Regardt Dreyer
- Born: Regardt Dreyer 10 December 1982 (age 43) Westville, KwaZulu-Natal, South Africa
- Height: 1.90 m (6 ft 3 in)
- Weight: 118 kg (18 st 8 lb)

Rugby union career
- Position: Prop

Senior career
- Years: Team / Apps / (Points)
- 2008–: Northampton Saints / 5 / (0)
- Correct as of 4 November 2009

Provincial / State sides
- Years: Team / Apps / (Points)
- 2003–07: Leopards
- 2007–09: Griquas / 17 / (12)
- Correct as of 10 June 2008

Super Rugby
- Years: Team / Apps / (Points)
- 2007–08: Cheetahs

= Regardt Dreyer =

South African rugby player (born 1982)

Regardt Dreyer (born 10 December 1982, Johannesburg) is a professional South African Rugby footballer currently playing for Aviva Premiership side Northampton Saints.
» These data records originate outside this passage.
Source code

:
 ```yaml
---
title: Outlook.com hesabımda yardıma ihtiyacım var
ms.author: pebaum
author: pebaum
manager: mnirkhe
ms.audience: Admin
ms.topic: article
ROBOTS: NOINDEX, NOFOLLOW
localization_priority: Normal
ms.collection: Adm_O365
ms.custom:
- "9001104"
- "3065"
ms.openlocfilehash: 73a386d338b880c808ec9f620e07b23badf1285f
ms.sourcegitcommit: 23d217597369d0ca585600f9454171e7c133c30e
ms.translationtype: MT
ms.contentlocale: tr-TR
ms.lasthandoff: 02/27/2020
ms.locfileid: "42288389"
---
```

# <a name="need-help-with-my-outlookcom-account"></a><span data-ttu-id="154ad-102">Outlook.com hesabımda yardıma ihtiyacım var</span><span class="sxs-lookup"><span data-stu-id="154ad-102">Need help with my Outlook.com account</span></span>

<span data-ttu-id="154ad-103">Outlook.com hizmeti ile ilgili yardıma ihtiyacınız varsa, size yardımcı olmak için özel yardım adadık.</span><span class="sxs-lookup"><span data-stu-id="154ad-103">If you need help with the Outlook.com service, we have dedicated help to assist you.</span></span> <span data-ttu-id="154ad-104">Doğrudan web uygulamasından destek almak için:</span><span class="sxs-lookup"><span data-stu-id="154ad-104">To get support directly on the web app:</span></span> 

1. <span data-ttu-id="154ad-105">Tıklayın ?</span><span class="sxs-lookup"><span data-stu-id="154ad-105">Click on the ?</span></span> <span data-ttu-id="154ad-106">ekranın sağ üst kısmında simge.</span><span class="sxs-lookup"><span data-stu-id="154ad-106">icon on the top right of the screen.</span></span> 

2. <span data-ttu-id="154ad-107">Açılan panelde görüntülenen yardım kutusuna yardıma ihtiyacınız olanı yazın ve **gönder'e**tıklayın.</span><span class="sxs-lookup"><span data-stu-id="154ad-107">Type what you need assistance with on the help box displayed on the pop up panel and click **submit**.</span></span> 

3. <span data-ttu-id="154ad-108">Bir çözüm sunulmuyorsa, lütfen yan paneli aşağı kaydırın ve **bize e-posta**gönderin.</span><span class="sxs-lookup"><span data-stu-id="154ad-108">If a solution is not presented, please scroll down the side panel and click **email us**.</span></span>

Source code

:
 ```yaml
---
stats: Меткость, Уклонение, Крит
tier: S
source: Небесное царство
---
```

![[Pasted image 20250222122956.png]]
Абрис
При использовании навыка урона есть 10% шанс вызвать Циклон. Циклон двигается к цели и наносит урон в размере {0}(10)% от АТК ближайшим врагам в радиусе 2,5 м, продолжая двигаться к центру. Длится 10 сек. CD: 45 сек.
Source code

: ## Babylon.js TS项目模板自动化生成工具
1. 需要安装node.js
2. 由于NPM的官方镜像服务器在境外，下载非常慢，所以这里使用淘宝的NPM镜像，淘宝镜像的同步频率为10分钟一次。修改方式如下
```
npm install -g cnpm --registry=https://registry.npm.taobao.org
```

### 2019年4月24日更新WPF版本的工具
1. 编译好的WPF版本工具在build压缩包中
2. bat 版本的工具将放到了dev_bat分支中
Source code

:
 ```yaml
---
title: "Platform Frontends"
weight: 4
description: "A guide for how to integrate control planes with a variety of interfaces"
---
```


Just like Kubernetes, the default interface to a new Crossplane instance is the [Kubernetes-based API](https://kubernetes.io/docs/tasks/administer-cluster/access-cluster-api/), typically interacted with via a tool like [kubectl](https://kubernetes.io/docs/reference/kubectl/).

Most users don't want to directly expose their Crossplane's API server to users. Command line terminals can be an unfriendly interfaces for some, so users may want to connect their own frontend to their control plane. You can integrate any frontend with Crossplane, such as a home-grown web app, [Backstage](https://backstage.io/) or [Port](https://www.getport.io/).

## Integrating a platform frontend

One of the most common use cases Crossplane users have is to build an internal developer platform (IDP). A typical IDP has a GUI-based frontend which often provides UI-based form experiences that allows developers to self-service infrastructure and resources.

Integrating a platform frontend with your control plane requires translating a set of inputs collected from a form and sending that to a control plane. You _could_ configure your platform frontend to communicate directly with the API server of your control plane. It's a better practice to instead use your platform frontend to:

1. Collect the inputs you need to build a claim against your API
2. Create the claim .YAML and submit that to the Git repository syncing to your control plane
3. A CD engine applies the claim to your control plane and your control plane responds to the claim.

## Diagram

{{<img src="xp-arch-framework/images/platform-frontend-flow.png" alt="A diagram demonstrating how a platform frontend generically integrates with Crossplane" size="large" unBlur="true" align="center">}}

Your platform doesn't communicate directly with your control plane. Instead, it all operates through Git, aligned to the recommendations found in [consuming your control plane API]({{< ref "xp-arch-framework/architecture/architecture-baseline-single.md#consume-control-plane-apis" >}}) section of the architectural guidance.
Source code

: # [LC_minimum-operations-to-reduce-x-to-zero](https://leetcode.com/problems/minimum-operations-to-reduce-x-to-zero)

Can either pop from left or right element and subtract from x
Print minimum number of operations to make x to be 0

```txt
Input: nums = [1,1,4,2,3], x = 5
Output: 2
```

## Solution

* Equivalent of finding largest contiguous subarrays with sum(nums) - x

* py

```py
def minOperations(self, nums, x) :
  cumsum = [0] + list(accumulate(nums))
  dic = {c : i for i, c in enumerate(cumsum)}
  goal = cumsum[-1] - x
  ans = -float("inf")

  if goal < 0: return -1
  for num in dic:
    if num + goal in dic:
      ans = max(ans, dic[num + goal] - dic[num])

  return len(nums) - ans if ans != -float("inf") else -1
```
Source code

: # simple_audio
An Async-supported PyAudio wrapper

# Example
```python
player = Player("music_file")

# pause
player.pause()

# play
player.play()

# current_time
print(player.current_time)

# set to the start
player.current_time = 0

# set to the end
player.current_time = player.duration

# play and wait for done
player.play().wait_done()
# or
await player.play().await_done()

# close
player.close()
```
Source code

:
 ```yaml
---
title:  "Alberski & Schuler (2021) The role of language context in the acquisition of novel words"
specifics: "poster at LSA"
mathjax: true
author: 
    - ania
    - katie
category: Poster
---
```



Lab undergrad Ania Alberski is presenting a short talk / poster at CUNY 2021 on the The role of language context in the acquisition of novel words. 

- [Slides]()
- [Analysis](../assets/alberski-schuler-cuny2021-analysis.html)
His preferred position is at Prop.

==Career==
Dreyer signed for Northampton Saints along with Juandré Kruger, another fellow South African Rugby player on 6 October 2008 but did not officially join until after his Currie Cup commitments. Although he did not play for the saints in his first season, he played for their reserves team (the Wanderers) helping them winning the Guinness A League. He made his first start the following season.